REPUBLIC ……………………………....…...……………… RESPONDENT

(Appeal from a Judgment of the High Court of Kenya at Nairobi

(Lesiit, J) dated 26th July, 2006

in

H. C. CR. A. NO. 172 OF 2005)

********************

JUDGMENT OF THE COURT

At about 10. 00 am on 24th July, 2003, James Gichuru Ndungu, the appellant, a mechanic, walked into a bar in Kagwe Market in Kiambu district known as the Star Bar. There he found other mechanics who had assembled for a meeting to discuss their work-related issues. At some point, he wanted to make a contribution but was not allowed to do so. He became angry, and there was some altercation between him and the two complainants, Parmenus Gathuru Chege, PW 1, (Chege) and James Maina Ngige, PW 2, (Maina). Thereafter the appellant left the meeting. At about 6. 00 pm on the same day, the appellant walked into another bar called Cool Breeze Bar in the same area. He met Chege, apologized for what had happened the same morning, and offered Chege some beer. He then inquired about Maina, pleading with Chege to call Maina over for a beer. A short while later, Maina arrived and got seated with the group, which included the appellant and Chege. Soon thereafter, the appellant left the bar, returning some 15 minutes later, carrying something in his hands folded behind his back. He came close to Chege, and suddenly unleashed the liquid contents of the jar he was carrying onto Chege’s face and body, and his face began to burn, one eye closed, and the skin began to peel. According to Chege’s evidence, the substance was acid. The appellant then turned to Maina, and splashed the same onto Maina, also severely burning him. Maina also screamed for help, and eventually both Chege and Maina were taken to hospital, while the appellant was arrested and charged with two counts of causing grievous harm contrary to section 234 of the Penal Code. After a trial before the Senior Resident Magistrate’s Court at Githunguri he was found guilty and sentenced to 35 years imprisonment on each count with the sentences running concurrently.

After his conviction and sentence, the appellant appealed to the superior court only against sentence. At the hearing of his appeal before the superior court, he chose to present written submissions. The first line of those submissions read:

“Your Lordship, I the appellant herein do appeal against the sentence only.”

Indeed, the record shows as is indicated by the first line in the judgment of the superior court that the appeal was against sentence only. After hearing the appeal on sentence, the learned Judge of the superior court dismissed the same, noting that the trial court had exercised its discretion according to law.

The appellant now comes before this Court on a second appeal, and he drew up the memorandum of appeal in person citing the following three grounds of appeal:

“1.     That the learned High Court Judge erred in law in upholding the conviction and failed to appreciate that the evidence before the court did not support such decision.

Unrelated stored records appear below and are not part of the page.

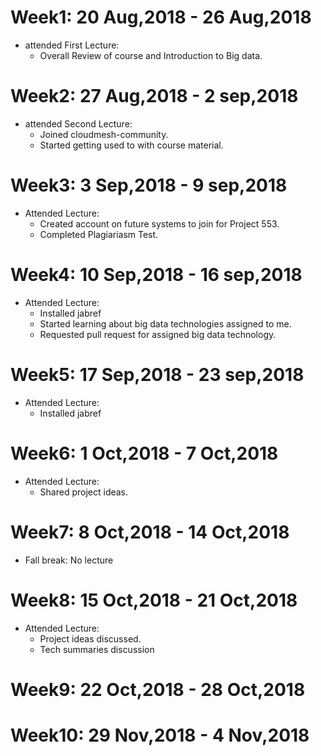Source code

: Week1: 20 Aug,2018 -  26 Aug,2018
================================

* attended First Lecture:
  - Overall Review of course and Introduction to Big data.


Week2: 27 Aug,2018 - 2 sep,2018
================================

* attended Second Lecture:
  - Joined cloudmesh-community.
  - Started getting used to with course material.
  
  
Week3: 3 Sep,2018 - 9 sep,2018
================================

* Attended Lecture:
  - Created account on future systems to join for Project 553.
  - Completed Plagiariasm Test.
  
  
Week4: 10 Sep,2018 - 16 sep,2018
================================
* Attended Lecture:
  - Installed jabref
  - Started learning about big data technologies assigned to me.
  - Requested pull request for assigned big data technology.


Week5: 17 Sep,2018 - 23 sep,2018
================================
* Attended Lecture:
  - Installed jabref


Week6: 1 Oct,2018 - 7 Oct,2018
================================
* Attended Lecture:
    - Shared project ideas.
  
  
 Week7: 8 Oct,2018 - 14 Oct,2018
================================
* Fall break: No lecture

  
 Week8: 15 Oct,2018 - 21 Oct,2018
================================
* Attended Lecture:
    - Project ideas discussed.
    - Tech summaries discussion
  
  
 Week9: 22 Oct,2018 - 28 Oct,2018
================================

  
  
  Week10: 29 Nov,2018 - 4 Nov,2018
================================

  
  
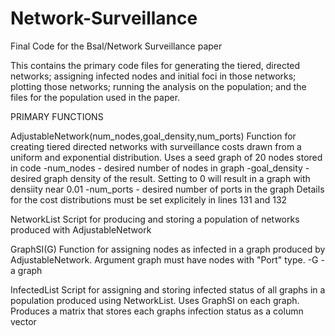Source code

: # Network-Surveillance
Final Code for the Bsal/Network Surveillance paper

This contains the primary code files for generating the tiered, directed networks; assigning infected nodes and initial foci in those networks; plotting those networks; running the analysis on the population; and the files for the population used in the paper.

PRIMARY FUNCTIONS

AdjustableNetwork(num_nodes,goal_density,num_ports)
  Function for creating tiered directed networks with surveillance costs drawn from a uniform and exponential distribution.  Uses a seed graph of 20 nodes stored in code
  -num_nodes - desired number of nodes in graph
  -goal_density - desired graph density of the result.  Setting to 0 will result in a graph with densiity near 0.01
  -num_ports - desired number of ports in the graph
  Details for the cost distributions must be set explicitely in lines 131 and 132

NetworkList
  Script for producing and storing a population of networks produced with AdjustableNetwork

GraphSI(G)
  Function for assigning nodes as infected in a graph produced by AdjustableNetwork.  Argument graph must have nodes with "Port" type.
    -G - a graph

InfectedList
  Script for assigning and storing infected status of all graphs in a population produced using NetworkList.  Uses GraphSI on each graph.  Produces a matrix that stores each graphs infection status as a column vector




  
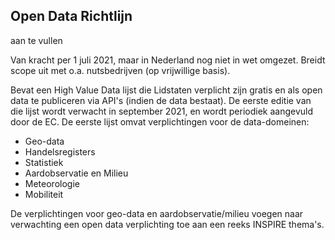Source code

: ## Open Data Richtlijn
aan te vullen

Van kracht per 1 juli 2021, maar in Nederland nog niet in wet omgezet.
Breidt scope uit met o.a. nutsbedrijven (op vrijwillige basis).

Bevat een High Value Data lijst die Lidstaten verplicht zijn gratis en als open data te publiceren via API's (indien de data bestaat).
De eerste editie van die lijst wordt verwacht in september 2021, en wordt periodiek aangevuld door de EC.
De eerste lijst omvat verplichtingen voor de data-domeinen:
* Geo-data
* Handelsregisters
* Statistiek
* Aardobservatie en Milieu
* Meteorologie
* Mobiliteit

De verplichtingen voor geo-data en aardobservatie/milieu voegen naar verwachting een open data verplichting toe aan een reeks INSPIRE thema's.
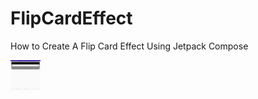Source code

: # FlipCardEffect
How to Create A Flip Card Effect Using Jetpack Compose

<a href="Crad Front"><img src="https://github.com/JUREXT/FlipCardEffect/blob/main/Screenshot_Back.png" align="left" height="48" width="48"></a>
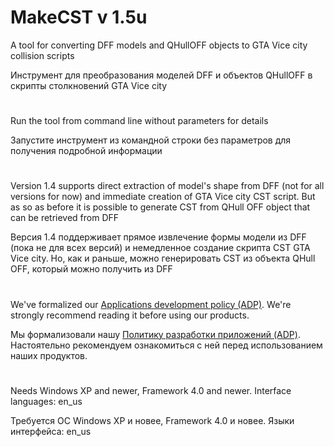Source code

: # MakeCST v 1.5u

A tool for converting DFF models and QHullOFF objects to GTA Vice city collision scripts

Инструмент для преобразования моделей DFF и объектов QHullOFF в скрипты столкновений GTA Vice city

#

Run the tool from command line without parameters for details

Запустите инструмент из командной строки без параметров для получения подробной информации

#

Version 1.4 supports direct extraction of model's shape from DFF (not for all versions
for now) and immediate creation of GTA Vice city CST script. But as so as before it is
possible to generate CST from QHull OFF object that can be retrieved from DFF

Версия 1.4 поддерживает прямое извлечение формы модели из DFF (пока не для всех версий)
и немедленное создание скрипта CST GTA Vice city. Но, как и раньше, можно генерировать
CST из объекта QHull OFF, который можно получить из DFF

#

We've formalized our [Applications development policy (ADP)](https://vk.com/@rdaaow_fupl-adp).
We're strongly recommend reading it before using our products.

Мы формализовали нашу [Политику разработки приложений (ADP)](https://vk.com/@rdaaow_fupl-adp).
Настоятельно рекомендуем ознакомиться с ней перед использованием наших продуктов.

#

Needs Windows XP and newer, Framework 4.0 and newer. Interface languages: en_us

Требуется ОС Windows XP и новее, Framework 4.0 и новее. Языки интерфейса: en_us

2.      That the learned High Court Judge further erred in law in upholding the conviction and doing nothing about the sentence after taking a(sic)judicial notice that it was a long sentence.

3.      That the learned High Court Judge also erred in law in confirming the trial Courts decision whereas the prosecution did not prove its case beyond all shadow of doubt.”

Subsequently, on 23rd October, 2009 he filed a supplementary memorandum of appeal through his counsel, Mr. Martin O. Obuo, in which he cited the following three grounds of appeal:

“1.     THAT the learned Judge erred in law in failing to find that the alleged substance used in the alleged attack was not taken for analysis to establish its identity and whether it was capable for inflicting harm as alleged.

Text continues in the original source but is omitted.